Start of Given data

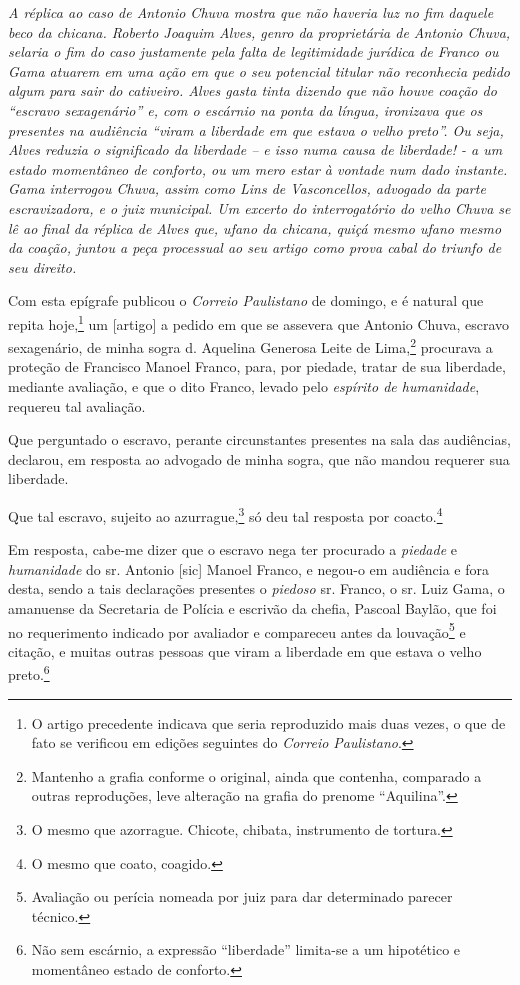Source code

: {\begin{flushright}
\begin{didascalia}
\emph{A réplica ao caso de Antonio Chuva mostra que não haveria luz no
fim daquele beco da chicana. Roberto Joaquim Alves, genro da
proprietária de Antonio Chuva, selaria o fim do caso justamente pela
falta de legitimidade jurídica de Franco ou Gama atuarem em uma ação em
que o seu potencial titular não reconhecia pedido algum para sair do
cativeiro. Alves gasta tinta dizendo que não houve coação do ``escravo
sexagenário'' e, com o escárnio na ponta da língua, ironizava que os
presentes na audiência ``viram a liberdade em que estava o velho preto''.
Ou seja, Alves reduzia o significado da liberdade -- e isso numa causa
de liberdade! - a um estado momentâneo de conforto, ou um mero estar à
vontade num dado instante. Gama interrogou Chuva, assim como Lins de
Vasconcellos, advogado da parte escravizadora, e o juiz municipal. Um
excerto do interrogatório do velho Chuva se lê ao final da réplica de
Alves que, ufano da chicana, quiçá mesmo ufano mesmo da coação, juntou a
peça processual ao seu artigo como prova cabal do triunfo de seu
direito.}
\end{didascalia}


Com esta epígrafe publicou o \emph{Correio Paulistano} de domingo, e é
natural que repita hoje,\footnote{ O artigo precedente indicava que
  seria reproduzido mais duas vezes, o que de fato se verificou em
  edições seguintes do \emph{Correio Paulistano}.} um {[}artigo{]} a
pedido em que se assevera que Antonio Chuva, escravo sexagenário, de
minha sogra d. Aquelina Generosa Leite de Lima,\footnote{ Mantenho a
  grafia conforme o original, ainda que contenha, comparado a outras
  reproduções, leve alteração na grafia do prenome ``Aquilina''.} procurava
a proteção de Francisco Manoel Franco, para, por piedade, tratar de sua
liberdade, mediante avaliação, e que o dito Franco, levado pelo
\emph{espírito de humanidade}, requereu tal avaliação.

Que perguntado o escravo, perante circunstantes presentes na sala das
audiências, declarou, em resposta ao advogado de minha sogra, que não
mandou requerer sua liberdade.

Que tal escravo, sujeito ao azurrague,\footnote{ O mesmo que azorrague.
  Chicote, chibata, instrumento de tortura.} só deu tal resposta por
coacto.\footnote{ O mesmo que coato, coagido.}

Em resposta, cabe-me dizer que o escravo nega ter procurado a
\emph{piedade} e \emph{humanidade} do sr. Antonio {[}sic{]} Manoel
Franco, e negou-o em audiência e fora desta, sendo a tais declarações
presentes o \emph{piedoso} sr. Franco, o sr. Luiz Gama, o amanuense da
Secretaria de Polícia e escrivão da chefia, Pascoal Baylão, que foi no
requerimento indicado por avaliador e compareceu antes da
louvação\footnote{ Avaliação ou perícia nomeada por juiz para dar
  determinado parecer técnico.} e citação, e muitas outras pessoas que
viram a liberdade em que estava o velho preto.\footnote{Não sem
  escárnio, a expressão ``liberdade'' limita-se a um hipotético e
  momentâneo estado de conforto.}


\end{flushright}}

End of Given data

*What this task involves*
Would you copy out every entry above word for word, without the pictures?

*Answer to this problem*
Source code

: {\begin{flushright}
\begin{didascalia}
\emph{A réplica ao caso de Antonio Chuva mostra que não haveria luz no
fim daquele beco da chicana. Roberto Joaquim Alves, genro da
proprietária de Antonio Chuva, selaria o fim do caso justamente pela
falta de legitimidade jurídica de Franco ou Gama atuarem em uma ação em
que o seu potencial titular não reconhecia pedido algum para sair do
cativeiro. Alves gasta tinta dizendo que não houve coação do ``escravo
sexagenário'' e, com o escárnio na ponta da língua, ironizava que os
presentes na audiência ``viram a liberdade em que estava o velho preto''.
Ou seja, Alves reduzia o significado da liberdade -- e isso numa causa
de liberdade! - a um estado momentâneo de conforto, ou um mero estar à
vontade num dado instante. Gama interrogou Chuva, assim como Lins de
Vasconcellos, advogado da parte escravizadora, e o juiz municipal. Um
excerto do interrogatório do velho Chuva se lê ao final da réplica de
Alves que, ufano da chicana, quiçá mesmo ufano mesmo da coação, juntou a
peça processual ao seu artigo como prova cabal do triunfo de seu
direito.}
\end{didascalia}


Com esta epígrafe publicou o \emph{Correio Paulistano} de domingo, e é
natural que repita hoje,\footnote{ O artigo precedente indicava que
  seria reproduzido mais duas vezes, o que de fato se verificou em
  edições seguintes do \emph{Correio Paulistano}.} um {[}artigo{]} a
pedido em que se assevera que Antonio Chuva, escravo sexagenário, de
minha sogra d. Aquelina Generosa Leite de Lima,\footnote{ Mantenho a
  grafia conforme o original, ainda que contenha, comparado a outras
  reproduções, leve alteração na grafia do prenome ``Aquilina''.} procurava
a proteção de Francisco Manoel Franco, para, por piedade, tratar de sua
liberdade, mediante avaliação, e que o dito Franco, levado pelo
\emph{espírito de humanidade}, requereu tal avaliação.

Que perguntado o escravo, perante circunstantes presentes na sala das
audiências, declarou, em resposta ao advogado de minha sogra, que não
mandou requerer sua liberdade.

Que tal escravo, sujeito ao azurrague,\footnote{ O mesmo que azorrague.
  Chicote, chibata, instrumento de tortura.} só deu tal resposta por
coacto.\footnote{ O mesmo que coato, coagido.}

Em resposta, cabe-me dizer que o escravo nega ter procurado a
\emph{piedade} e \emph{humanidade} do sr. Antonio {[}sic{]} Manoel
Franco, e negou-o em audiência e fora desta, sendo a tais declarações
presentes o \emph{piedoso} sr. Franco, o sr. Luiz Gama, o amanuense da
Secretaria de Polícia e escrivão da chefia, Pascoal Baylão, que foi no
requerimento indicado por avaliador e compareceu antes da
louvação\footnote{ Avaliação ou perícia nomeada por juiz para dar
  determinado parecer técnico.} e citação, e muitas outras pessoas que
viram a liberdade em que estava o velho preto.\footnote{Não sem
  escárnio, a expressão ``liberdade'' limita-se a um hipotético e
  momentâneo estado de conforto.}


\end{flushright}}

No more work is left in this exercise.